In a follow up post on his blog
....
First of all, I wasn’t blaming Bush for future deficits: I was blaming him for debt — debt that was incurred on Bush’s watch. If you don’t think that’s fair, let me echo Barney Frank and ask on what planet you spend most of your time.
Second, now that you mention it, surely much of the current deficit can be attributed to the previous administration’s policies. I mean, we’re all of seven months into the Obama administration; nearly all federal spending, all federal taxes, are dictated by laws that were in effect before Obama took office. Both Bush and before him Reagan spent years blaming all their problems on the failures of their predecessors; I think we can give Obama a few months.

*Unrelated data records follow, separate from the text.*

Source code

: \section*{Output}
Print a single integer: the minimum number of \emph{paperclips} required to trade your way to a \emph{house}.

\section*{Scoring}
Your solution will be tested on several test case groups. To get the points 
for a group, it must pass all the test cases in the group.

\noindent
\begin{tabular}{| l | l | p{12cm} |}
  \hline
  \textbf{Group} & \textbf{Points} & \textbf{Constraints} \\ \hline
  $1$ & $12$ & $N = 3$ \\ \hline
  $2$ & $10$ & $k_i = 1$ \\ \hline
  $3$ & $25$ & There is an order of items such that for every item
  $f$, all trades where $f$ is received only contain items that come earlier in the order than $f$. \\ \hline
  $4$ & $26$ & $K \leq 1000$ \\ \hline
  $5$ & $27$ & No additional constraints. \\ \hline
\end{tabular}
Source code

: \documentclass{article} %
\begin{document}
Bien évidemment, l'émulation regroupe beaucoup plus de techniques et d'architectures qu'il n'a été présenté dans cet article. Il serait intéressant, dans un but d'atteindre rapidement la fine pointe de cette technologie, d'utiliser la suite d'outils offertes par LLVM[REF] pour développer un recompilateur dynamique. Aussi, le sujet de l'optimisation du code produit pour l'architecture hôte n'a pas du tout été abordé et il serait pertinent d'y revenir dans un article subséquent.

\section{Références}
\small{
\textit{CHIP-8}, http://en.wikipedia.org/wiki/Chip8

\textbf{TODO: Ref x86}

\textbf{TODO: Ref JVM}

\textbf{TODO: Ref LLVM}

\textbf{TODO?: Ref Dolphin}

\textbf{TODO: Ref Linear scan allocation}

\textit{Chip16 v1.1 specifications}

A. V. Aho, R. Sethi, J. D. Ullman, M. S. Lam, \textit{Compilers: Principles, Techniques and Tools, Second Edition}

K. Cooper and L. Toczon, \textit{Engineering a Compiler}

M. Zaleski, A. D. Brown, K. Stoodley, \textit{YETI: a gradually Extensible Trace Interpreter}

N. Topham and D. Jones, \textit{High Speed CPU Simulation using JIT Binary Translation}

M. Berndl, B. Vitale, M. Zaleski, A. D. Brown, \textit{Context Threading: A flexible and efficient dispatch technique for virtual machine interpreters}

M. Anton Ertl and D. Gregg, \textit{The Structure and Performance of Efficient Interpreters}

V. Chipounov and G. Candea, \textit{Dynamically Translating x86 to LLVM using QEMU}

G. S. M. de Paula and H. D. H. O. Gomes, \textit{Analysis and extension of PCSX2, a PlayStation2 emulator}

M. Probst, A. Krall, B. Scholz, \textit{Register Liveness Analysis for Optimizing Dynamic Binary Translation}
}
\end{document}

Finally, about the stimulative effects of deficits: as I’ve explained a number of times, it’s the zero bound that makes all the difference. There was a case for temporary fiscal stimulus in 2002, when the economy was close to the zero bound, but most of the Bush tax cuts took effect during a period in which interest rates were well above zero, in fact during which the Fed was raising rates to keep the economy from overheating. This means that fiscal expansion wasn’t needed. Now, by contrast, we’re hard up against zero and have run out of monetary ammunition.
I don’t know if this helps, or whether I’m just (Barney Frank) arguing with a dining room table (/Barney Frank). But anyway, that’s the underlying logic.